Pictures paired with source code:
* * *
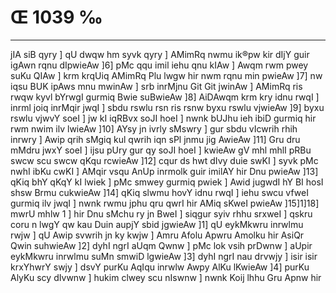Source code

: # Œ 1039 ‰
---
jIA siB qyry ] qU dwqw hm syvk qyry ] AMimRq nwmu ik®pw kir dIjY guir
igAwn rqnu dIpwieAw ]6] pMc qqu imil iehu qnu kIAw ] Awqm rwm
pwey suKu QIAw ] krm krqUiq AMimRq Plu lwgw hir nwm rqnu min pwieAw
]7] nw iqsu BUK ipAws mnu mwinAw ] srb inrMjnu Git Git jwinAw ]
AMimRq ris rwqw kyvl bYrwgI gurmiq Bwie suBwieAw ]8] AiDAwqm krm
kry idnu rwqI ] inrml joiq inrMqir jwqI ] sbdu rswlu rsn ris rsnw
byxu rswlu vjwieAw ]9] byxu rswlu vjwvY soeI ] jw kI iqRBvx soJI hoeI
] nwnk bUJhu ieh ibiD gurmiq hir rwm nwim ilv lwieAw ]10] AYsy
jn ivrly sMswry ] gur sbdu vIcwrih rhih inrwry ] Awip qrih sMgiq
kul qwrih iqn sPl jnmu jig AwieAw ]11] Gru dru mMdru jwxY soeI ]
ijsu pUry gur qy soJI hoeI ] kwieAw gV mhl mhlI pRBu swcw scu swcw
qKqu rcwieAw ]12] cqur ds hwt dIvy duie swKI ] syvk pMc nwhI ibKu
cwKI ] AMqir vsqu AnUp inrmolk guir imilAY hir Dnu pwieAw ]13]
qKiq bhY qKqY kI lwiek ] pMc smwey gurmiq pwiek ] Awid jugwdI hY BI
hosI shsw Brmu cukwieAw ]14] qKiq slwmu hovY idnu rwqI ] iehu swcu
vfweI gurmiq ilv jwqI ] nwnk rwmu jphu qru qwrI hir AMiq sKweI
pwieAw ]15]1]18] mwrU mhlw 1 ] hir Dnu sMchu ry jn BweI ] siqgur
syiv rhhu srxweI ] qskru coru n lwgY qw kau Duin aupjY sbid jgwieAw
]1] qU eykMkwru inrwlmu rwjw ] qU Awip svwrih jn ky kwjw ] Amru Afolu
Apwru Amolku hir AsiQr Qwin suhwieAw ]2] dyhI ngrI aUqm Qwnw ]
pMc lok vsih prDwnw ] aUpir eykMkwru inrwlmu suMn smwiD lgwieAw ]3]
dyhI ngrI nau drvwjy ] isir isir krxYhwrY swjy ] dsvY purKu AqIqu
inrwlw Awpy AlKu lKwieAw ]4] purKu AlyKu scy dIvwnw ] hukim clwey
scu nIswnw ] nwnk Koij lhhu Gru Apnw hir
####
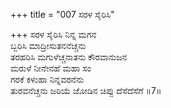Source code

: +++
title = "007 ಸರಳ ಸೈರಿಸಿ"

+++
ಸರಳ ಸೈರಿಸಿ ನಿನ್ನ ಮಗನ  
ಬ್ಬರಿಸಿ ಮಾದ್ರೀಸುತನನೆಚ್ಚನು  
ತರಹರಿಸಿ ಮಗುಳೆಚ್ಚನಾತನು ಕೌರವಾನುಜನ  
ಮರುಳೆ ನೀನೇನಹೆ ಮಹಾ ಸಂ  
ಗರಕೆ ಕಳುಹಾ ನಿನ್ನವರನೆನು  
ತುರವನೆಚ್ಚನು ಜರಿಯೆ ಜೋಡಿನ ಚಿಪ್ಪು ದೆಸೆದೆಸೆಗೆ      ॥7॥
* * *
# Task directions
Please copy the lines above, starting at the one that holds "kwjw ] Amru Afolu" and stopping after the last line, exactly as they appear and minus the pictures.

# Exercise response
]1] qU eykMkwru inrwlmu rwjw ] qU Awip svwrih jn ky kwjw ] Amru Afolu
Apwru Amolku hir AsiQr Qwin suhwieAw ]2] dyhI ngrI aUqm Qwnw ]
pMc lok vsih prDwnw ] aUpir eykMkwru inrwlmu suMn smwiD lgwieAw ]3]
dyhI ngrI nau drvwjy ] isir isir krxYhwrY swjy ] dsvY purKu AqIqu
inrwlw Awpy AlKu lKwieAw ]4] purKu AlyKu scy dIvwnw ] hukim clwey
scu nIswnw ] nwnk Koij lhhu Gru Apnw hir
####
Source code

: +++
title = "007 ಸರಳ ಸೈರಿಸಿ"

+++
ಸರಳ ಸೈರಿಸಿ ನಿನ್ನ ಮಗನ  
ಬ್ಬರಿಸಿ ಮಾದ್ರೀಸುತನನೆಚ್ಚನು  
ತರಹರಿಸಿ ಮಗುಳೆಚ್ಚನಾತನು ಕೌರವಾನುಜನ  
ಮರುಳೆ ನೀನೇನಹೆ ಮಹಾ ಸಂ  
ಗರಕೆ ಕಳುಹಾ ನಿನ್ನವರನೆನು  
ತುರವನೆಚ್ಚನು ಜರಿಯೆ ಜೋಡಿನ ಚಿಪ್ಪು ದೆಸೆದೆಸೆಗೆ      ॥7॥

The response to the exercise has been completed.